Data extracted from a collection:
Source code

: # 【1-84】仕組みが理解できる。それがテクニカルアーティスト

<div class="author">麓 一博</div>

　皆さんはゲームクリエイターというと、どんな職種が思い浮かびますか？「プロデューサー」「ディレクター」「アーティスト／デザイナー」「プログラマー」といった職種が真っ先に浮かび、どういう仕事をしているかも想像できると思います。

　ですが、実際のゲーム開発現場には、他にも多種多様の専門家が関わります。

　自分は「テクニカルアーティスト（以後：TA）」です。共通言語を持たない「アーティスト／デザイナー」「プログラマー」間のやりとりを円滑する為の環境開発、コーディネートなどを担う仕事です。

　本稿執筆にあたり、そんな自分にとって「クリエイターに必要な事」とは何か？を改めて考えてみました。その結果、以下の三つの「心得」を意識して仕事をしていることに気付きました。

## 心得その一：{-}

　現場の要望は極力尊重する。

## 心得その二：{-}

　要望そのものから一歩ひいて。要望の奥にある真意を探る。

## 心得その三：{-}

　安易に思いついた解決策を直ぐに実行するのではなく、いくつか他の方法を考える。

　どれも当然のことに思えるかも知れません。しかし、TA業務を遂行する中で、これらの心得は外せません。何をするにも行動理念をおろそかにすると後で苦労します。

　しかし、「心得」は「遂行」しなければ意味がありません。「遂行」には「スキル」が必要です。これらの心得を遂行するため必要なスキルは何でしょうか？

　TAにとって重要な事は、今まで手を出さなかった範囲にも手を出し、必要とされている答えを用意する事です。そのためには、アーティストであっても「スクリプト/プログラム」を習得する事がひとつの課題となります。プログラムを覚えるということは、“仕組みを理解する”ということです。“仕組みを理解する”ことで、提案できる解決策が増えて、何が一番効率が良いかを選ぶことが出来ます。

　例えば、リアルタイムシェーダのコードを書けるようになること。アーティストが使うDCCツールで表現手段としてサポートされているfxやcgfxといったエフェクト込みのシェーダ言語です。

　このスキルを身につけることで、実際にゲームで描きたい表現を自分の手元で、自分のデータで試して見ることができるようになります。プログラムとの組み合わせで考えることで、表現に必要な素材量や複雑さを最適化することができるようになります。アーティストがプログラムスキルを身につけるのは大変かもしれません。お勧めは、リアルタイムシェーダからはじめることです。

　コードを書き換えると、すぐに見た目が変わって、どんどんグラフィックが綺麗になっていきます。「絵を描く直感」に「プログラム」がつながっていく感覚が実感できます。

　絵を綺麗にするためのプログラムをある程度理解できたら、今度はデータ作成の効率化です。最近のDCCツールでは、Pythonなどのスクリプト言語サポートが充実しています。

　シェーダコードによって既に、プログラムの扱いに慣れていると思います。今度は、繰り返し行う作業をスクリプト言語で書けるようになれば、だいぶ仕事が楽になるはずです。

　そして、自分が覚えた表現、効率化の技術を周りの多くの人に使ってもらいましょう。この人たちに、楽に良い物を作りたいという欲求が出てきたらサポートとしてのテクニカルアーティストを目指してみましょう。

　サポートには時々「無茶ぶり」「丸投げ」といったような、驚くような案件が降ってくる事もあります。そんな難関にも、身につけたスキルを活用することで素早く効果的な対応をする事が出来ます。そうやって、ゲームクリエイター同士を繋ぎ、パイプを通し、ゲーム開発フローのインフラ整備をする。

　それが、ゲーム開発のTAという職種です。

==

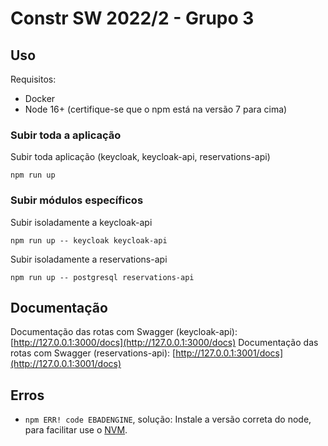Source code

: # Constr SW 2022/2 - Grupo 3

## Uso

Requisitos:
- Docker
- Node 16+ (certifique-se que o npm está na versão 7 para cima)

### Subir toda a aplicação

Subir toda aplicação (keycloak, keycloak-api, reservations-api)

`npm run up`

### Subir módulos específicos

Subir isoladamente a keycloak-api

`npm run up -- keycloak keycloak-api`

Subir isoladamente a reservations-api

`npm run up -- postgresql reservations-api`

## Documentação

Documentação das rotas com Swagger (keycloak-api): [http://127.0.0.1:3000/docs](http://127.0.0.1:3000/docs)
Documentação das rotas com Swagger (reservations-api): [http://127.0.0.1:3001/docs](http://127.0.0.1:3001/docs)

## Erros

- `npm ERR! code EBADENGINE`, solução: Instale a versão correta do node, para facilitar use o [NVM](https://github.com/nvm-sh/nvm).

---

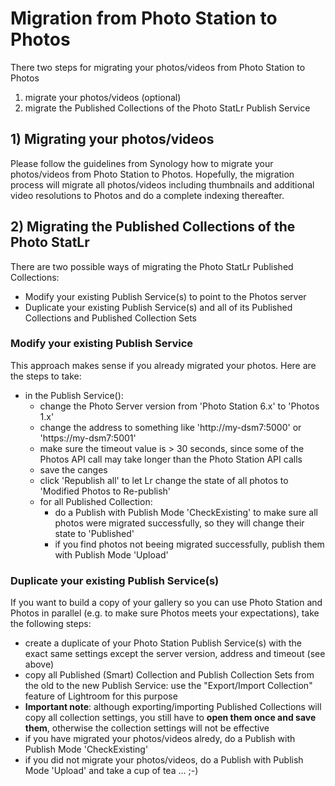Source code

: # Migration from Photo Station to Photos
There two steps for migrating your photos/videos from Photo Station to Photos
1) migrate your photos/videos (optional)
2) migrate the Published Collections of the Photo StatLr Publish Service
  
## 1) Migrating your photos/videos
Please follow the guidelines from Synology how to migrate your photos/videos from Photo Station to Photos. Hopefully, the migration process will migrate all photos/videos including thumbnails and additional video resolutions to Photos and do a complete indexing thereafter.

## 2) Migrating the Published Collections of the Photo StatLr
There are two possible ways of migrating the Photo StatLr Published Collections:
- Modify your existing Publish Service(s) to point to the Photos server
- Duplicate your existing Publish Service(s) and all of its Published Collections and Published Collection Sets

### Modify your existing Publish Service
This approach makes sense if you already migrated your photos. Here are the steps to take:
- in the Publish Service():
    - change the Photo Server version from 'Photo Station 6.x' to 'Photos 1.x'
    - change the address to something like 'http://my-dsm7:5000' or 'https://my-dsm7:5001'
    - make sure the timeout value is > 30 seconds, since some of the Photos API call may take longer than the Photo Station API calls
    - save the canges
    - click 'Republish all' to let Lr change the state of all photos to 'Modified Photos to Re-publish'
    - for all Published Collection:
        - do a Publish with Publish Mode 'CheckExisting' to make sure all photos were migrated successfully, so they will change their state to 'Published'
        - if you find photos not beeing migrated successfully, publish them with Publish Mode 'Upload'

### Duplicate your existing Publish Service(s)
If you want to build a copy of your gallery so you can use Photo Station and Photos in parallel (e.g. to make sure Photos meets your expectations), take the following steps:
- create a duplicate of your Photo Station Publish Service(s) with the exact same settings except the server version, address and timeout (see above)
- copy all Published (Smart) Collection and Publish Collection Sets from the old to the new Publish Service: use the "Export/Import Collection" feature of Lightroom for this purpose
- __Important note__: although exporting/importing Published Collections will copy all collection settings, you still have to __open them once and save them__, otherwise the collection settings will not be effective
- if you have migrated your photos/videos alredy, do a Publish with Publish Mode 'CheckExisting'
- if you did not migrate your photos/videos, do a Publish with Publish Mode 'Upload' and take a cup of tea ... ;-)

The task: Copy out the lines above that hold the string "Upload".

Your response:
        - if you find photos not beeing migrated successfully, publish them with Publish Mode 'Upload'
- if you did not migrate your photos/videos, do a Publish with Publish Mode 'Upload' and take a cup of tea ... ;-)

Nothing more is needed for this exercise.